# [Work instructions]
Copy the data exactly, pictures aside.

# [Exercise inputs]
######

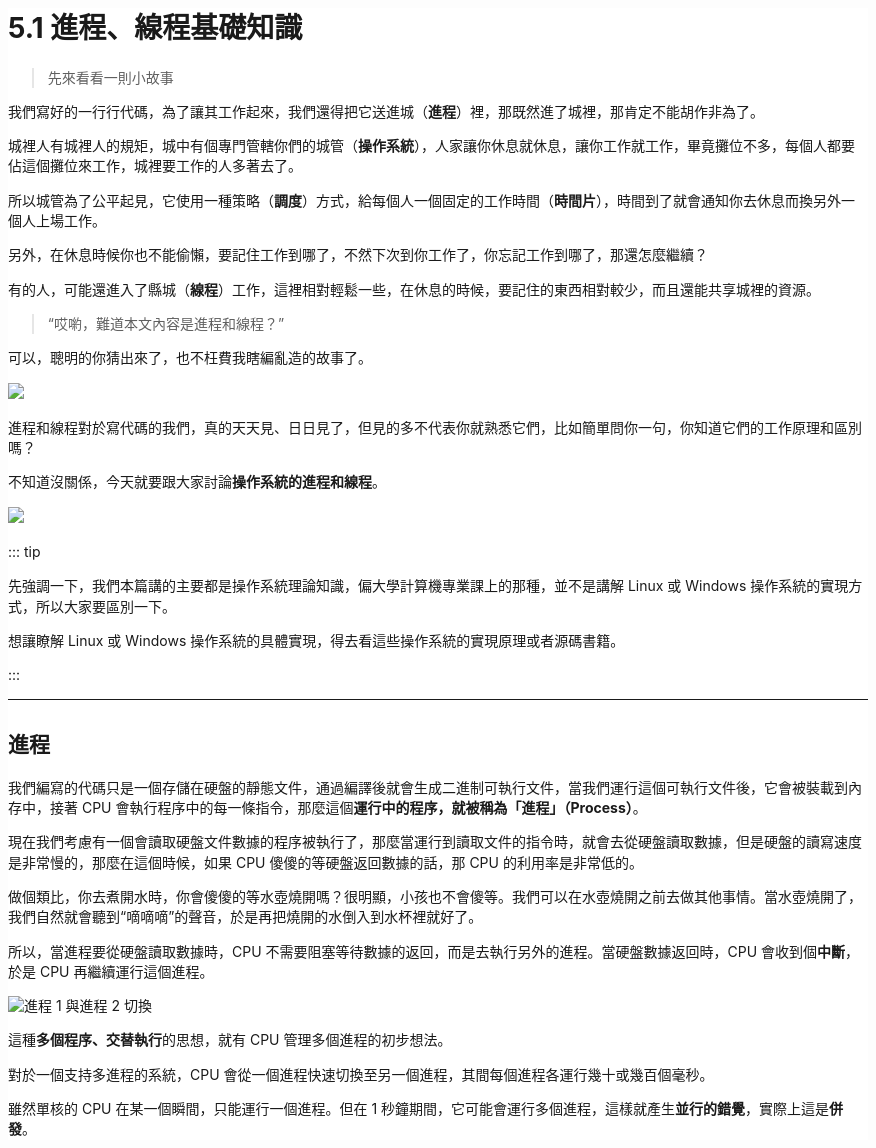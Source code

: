 # 5.1 進程、線程基礎知識

> 先來看看一則小故事

我們寫好的一行行代碼，為了讓其工作起來，我們還得把它送進城（**進程**）裡，那既然進了城裡，那肯定不能胡作非為了。

城裡人有城裡人的規矩，城中有個專門管轄你們的城管（**操作系統**），人家讓你休息就休息，讓你工作就工作，畢竟攤位不多，每個人都要佔這個攤位來工作，城裡要工作的人多著去了。

所以城管為了公平起見，它使用一種策略（**調度**）方式，給每個人一個固定的工作時間（**時間片**），時間到了就會通知你去休息而換另外一個人上場工作。

另外，在休息時候你也不能偷懶，要記住工作到哪了，不然下次到你工作了，你忘記工作到哪了，那還怎麼繼續？

有的人，可能還進入了縣城（**線程**）工作，這裡相對輕鬆一些，在休息的時候，要記住的東西相對較少，而且還能共享城裡的資源。

> “哎喲，難道本文內容是進程和線程？”

可以，聰明的你猜出來了，也不枉費我瞎編亂造的故事了。


![](https://cdn.xiaolincoding.com/gh/xiaolincoder/ImageHost/操作系統/進程和線程/2-開車-表情包.jpg)


進程和線程對於寫代碼的我們，真的天天見、日日見了，但見的多不代表你就熟悉它們，比如簡單問你一句，你知道它們的工作原理和區別嗎？


不知道沒關係，今天就要跟大家討論**操作系統的進程和線程**。

![](https://cdn.xiaolincoding.com/gh/xiaolincoder/ImageHost/操作系統/進程和線程/3-提綱.jpg)

::: tip

先強調一下，我們本篇講的主要都是操作系統理論知識，偏大學計算機專業課上的那種，並不是講解 Linux 或 Windows 操作系統的實現方式，所以大家要區別一下。

想讓瞭解 Linux 或 Windows 操作系統的具體實現，得去看這些操作系統的實現原理或者源碼書籍。

:::


---


## 進程

我們編寫的代碼只是一個存儲在硬盤的靜態文件，通過編譯後就會生成二進制可執行文件，當我們運行這個可執行文件後，它會被裝載到內存中，接著 CPU 會執行程序中的每一條指令，那麼這個**運行中的程序，就被稱為「進程」（Process）**。

現在我們考慮有一個會讀取硬盤文件數據的程序被執行了，那麼當運行到讀取文件的指令時，就會去從硬盤讀取數據，但是硬盤的讀寫速度是非常慢的，那麼在這個時候，如果 CPU 傻傻的等硬盤返回數據的話，那 CPU 的利用率是非常低的。

做個類比，你去煮開水時，你會傻傻的等水壺燒開嗎？很明顯，小孩也不會傻等。我們可以在水壺燒開之前去做其他事情。當水壺燒開了，我們自然就會聽到“嘀嘀嘀”的聲音，於是再把燒開的水倒入到水杯裡就好了。

所以，當進程要從硬盤讀取數據時，CPU 不需要阻塞等待數據的返回，而是去執行另外的進程。當硬盤數據返回時，CPU 會收到個**中斷**，於是 CPU 再繼續運行這個進程。

![進程 1 與進程 2 切換](https://cdn.xiaolincoding.com/gh/xiaolincoder/ImageHost/操作系統/進程和線程/4-進程交替運行.jpg)

這種**多個程序、交替執行**的思想，就有 CPU 管理多個進程的初步想法。

對於一個支持多進程的系統，CPU 會從一個進程快速切換至另一個進程，其間每個進程各運行幾十或幾百個毫秒。

雖然單核的 CPU 在某一個瞬間，只能運行一個進程。但在 1 秒鐘期間，它可能會運行多個進程，這樣就產生**並行的錯覺**，實際上這是**併發**。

######

# [Problem solution]
Source code

: # 5.1 進程、線程基礎知識

> 先來看看一則小故事

我們寫好的一行行代碼，為了讓其工作起來，我們還得把它送進城（**進程**）裡，那既然進了城裡，那肯定不能胡作非為了。

城裡人有城裡人的規矩，城中有個專門管轄你們的城管（**操作系統**），人家讓你休息就休息，讓你工作就工作，畢竟攤位不多，每個人都要佔這個攤位來工作，城裡要工作的人多著去了。

所以城管為了公平起見，它使用一種策略（**調度**）方式，給每個人一個固定的工作時間（**時間片**），時間到了就會通知你去休息而換另外一個人上場工作。

另外，在休息時候你也不能偷懶，要記住工作到哪了，不然下次到你工作了，你忘記工作到哪了，那還怎麼繼續？

有的人，可能還進入了縣城（**線程**）工作，這裡相對輕鬆一些，在休息的時候，要記住的東西相對較少，而且還能共享城裡的資源。

> “哎喲，難道本文內容是進程和線程？”

可以，聰明的你猜出來了，也不枉費我瞎編亂造的故事了。


![](https://cdn.xiaolincoding.com/gh/xiaolincoder/ImageHost/操作系統/進程和線程/2-開車-表情包.jpg)


進程和線程對於寫代碼的我們，真的天天見、日日見了，但見的多不代表你就熟悉它們，比如簡單問你一句，你知道它們的工作原理和區別嗎？


不知道沒關係，今天就要跟大家討論**操作系統的進程和線程**。

![](https://cdn.xiaolincoding.com/gh/xiaolincoder/ImageHost/操作系統/進程和線程/3-提綱.jpg)

::: tip

先強調一下，我們本篇講的主要都是操作系統理論知識，偏大學計算機專業課上的那種，並不是講解 Linux 或 Windows 操作系統的實現方式，所以大家要區別一下。

想讓瞭解 Linux 或 Windows 操作系統的具體實現，得去看這些操作系統的實現原理或者源碼書籍。

:::


---


## 進程

我們編寫的代碼只是一個存儲在硬盤的靜態文件，通過編譯後就會生成二進制可執行文件，當我們運行這個可執行文件後，它會被裝載到內存中，接著 CPU 會執行程序中的每一條指令，那麼這個**運行中的程序，就被稱為「進程」（Process）**。

現在我們考慮有一個會讀取硬盤文件數據的程序被執行了，那麼當運行到讀取文件的指令時，就會去從硬盤讀取數據，但是硬盤的讀寫速度是非常慢的，那麼在這個時候，如果 CPU 傻傻的等硬盤返回數據的話，那 CPU 的利用率是非常低的。

做個類比，你去煮開水時，你會傻傻的等水壺燒開嗎？很明顯，小孩也不會傻等。我們可以在水壺燒開之前去做其他事情。當水壺燒開了，我們自然就會聽到“嘀嘀嘀”的聲音，於是再把燒開的水倒入到水杯裡就好了。

所以，當進程要從硬盤讀取數據時，CPU 不需要阻塞等待數據的返回，而是去執行另外的進程。當硬盤數據返回時，CPU 會收到個**中斷**，於是 CPU 再繼續運行這個進程。

![進程 1 與進程 2 切換](https://cdn.xiaolincoding.com/gh/xiaolincoder/ImageHost/操作系統/進程和線程/4-進程交替運行.jpg)

這種**多個程序、交替執行**的思想，就有 CPU 管理多個進程的初步想法。

對於一個支持多進程的系統，CPU 會從一個進程快速切換至另一個進程，其間每個進程各運行幾十或幾百個毫秒。

雖然單核的 CPU 在某一個瞬間，只能運行一個進程。但在 1 秒鐘期間，它可能會運行多個進程，這樣就產生**並行的錯覺**，實際上這是**併發**。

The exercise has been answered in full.